You can think of _definitions_ as a logical set of related _constraints_ and a _schema_ as a larger collective of contraints, not all of which need to be definitions.
### Unification
Unification is really at the core of what makes CUE what it is. If values are the fuel, unification is the engine. It is through unification that we can both define constraints and compute concrete values. Let's take a look at some examples to see this idea in action:
```cue
import (
"strings"
)
#Person: {
// further constrain to a min and max length
Name: string & strings.MinRunes(3) & strings.MaxRunes(22)
// we don't need string because the regex handles that
Email: =~"^[a-zA-Z0-9.!#$%&'*+/=?^_`{|}~-]+@[a-zA-Z0-9](?:[a-zA-Z0-9-]{0,61}[a-zA-Z0-9])?(?:\\.[a-zA-Z0-9](?:[a-zA-Z0-9-]{0,61}[a-zA-Z0-9])?)*$"
// further constrain to realistic ages
Age?: int & >0 & <140
}
Bob: #Person & {
Name: "Bob Smith"
Email: "bob@smith.com"
Age: 42
}
// output in YAML:
Bob:
Name: Bob Smith
Email: bob@smith.com
Age: 42
```
The output here is a product of _*unifying*_ the `#Person` _definition_ with and object that contains _concrete values_ each of which is the product of unifying the concrete value with the _types_ and _contraints_ declared by the field in the defintion.

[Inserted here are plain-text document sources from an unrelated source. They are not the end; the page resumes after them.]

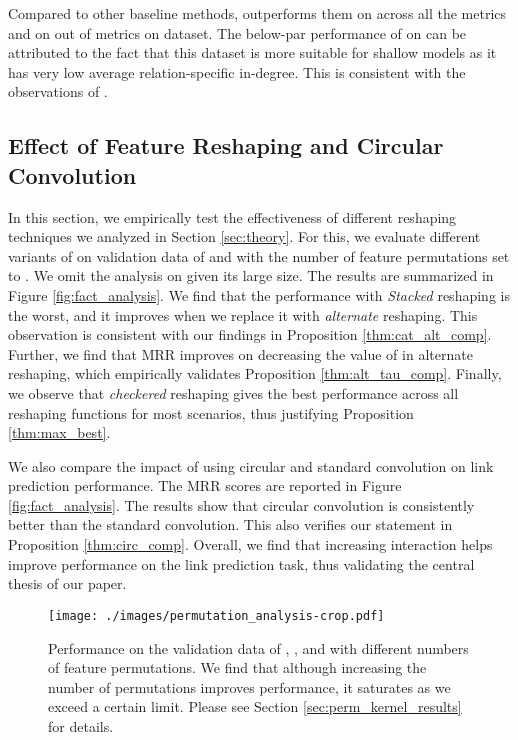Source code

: \documentclass[11pt,a4paper]{article}
\begin{document}
Compared to other baseline methods, \method{} outperforms them on \datafbn{} across all the metrics and on  out of  metrics on \datayago{} dataset. The below-par performance of \method{} on \datawnn{} can be attributed to the fact that this dataset is more suitable for shallow models as it has very low average relation-specific in-degree. This is consistent with the observations of \citet{conve}.


\subsection{Effect of Feature Reshaping and Circular Convolution}
\label{sec:ablation_results}

In this section, we empirically test the effectiveness of different reshaping techniques we analyzed in Section \ref{sec:theory}. For this, we evaluate different variants of \method{}  on validation data of \datafbn{} and \datawnn{} with the number of feature permutations set to . We omit the analysis on \datayago{} given its large size. The results are summarized in Figure \ref{fig:fact_analysis}. We find that the performance with \textit{Stacked} reshaping is the worst, and it improves when we replace it with \textit{alternate} reshaping. This observation is consistent with our findings in Proposition \ref{thm:cat_alt_comp}. Further, we find that MRR improves on decreasing the value of  in alternate reshaping, which empirically validates Proposition \ref{thm:alt_tau_comp}. Finally, we observe that \textit{checkered} reshaping gives the best performance across all reshaping functions for most scenarios, thus justifying Proposition \ref{thm:max_best}.

We also compare the impact of using circular and standard convolution on link prediction performance. The MRR scores are reported in Figure \ref{fig:fact_analysis}. The results show that circular convolution is consistently better than the standard convolution. This also verifies our statement in Proposition \ref{thm:circ_comp}. Overall, we find that increasing interaction helps improve performance on the link prediction task, thus validating the central thesis of our paper.

\begin{figure}[t]
	\centering
	\texttt{[image: ./images/permutation\_analysis-crop.pdf]}
	\caption{\label{fig:perm_analysis}Performance  on the validation data of \datafbn{}, \datawnn{}, and \datayago{} with different numbers of feature permutations.  We find that although increasing the number of permutations improves performance, it saturates as we exceed a certain limit. Please see Section \ref{sec:perm_kernel_results} for details.}
\end{figure}
\end{document}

### Default Values and the Nature of Inheritance
When unifying objects, or _structs_ as we like to call them, a form of merging happens where fields are unified recursively, but unlike for example merging JSON objects in JavaScript, differing values will _not override_ but result in an error. This is partially due to the _commutative_ nature of CUE (if order doesn't matter how would you choose one value over another?), but it is primarily due to the fact that overrides too easily result in unwanted and difficult to debug side effects. Let's take a look at another example:
```cue
import (
"strings"
)
#Person: {
// further constrain to a min and max length
Name: string & strings.MinRunes(3) & strings.MaxRunes(22)
// we don't need string because the regex handles that
Email: =~"^[a-zA-Z0-9.!#$%&'*+/=?^_`{|}~-]+@[a-zA-Z0-9](?:[a-zA-Z0-9-]{0,61}[a-zA-Z0-9])?(?:\\.[a-zA-Z0-9](?:[a-zA-Z0-9-]{0,61}[a-zA-Z0-9])?)*$"
// further constrain to realistic ages
Age?: int & >0 & <140
// Job is optional and a string
Job?: string
}
Bob: #Engineer & {
Name: "Bob Smith"
Email: "bob@smith.com"
Age: 42
// Job: "Carptenter" // would result in an error
}
// output in YAML:
Bob:
Name: Bob Smith
Email: bob@smith.com
Age: 42
Job: Engineer
```
While it's possible for Bob to inherit his job from `#Engineer` which in turn inherits contraints from `#Person`, it it not possible to override that value. [Try it in the CUE playground](https://tip.cuelang.org/play/?id=96IBeFxXgfS#cue@export@yaml) and uncomment the Job field in Bob and see that CUE returns an error.
In the above example if you needed the Bob object to have a different job, it would either need to be unified with a different type OR the `#Engineer: Job: ` field would need a looser constraint with a _default value_. Try changing the Job field to the following:
```cue
#Engineer: #Person & {
Job: string | *"Engineer" // can still be any string, but *defaults* to "Engineer"
}
```
Bob can inherit the _default value_ but is now allowed to specify a different job.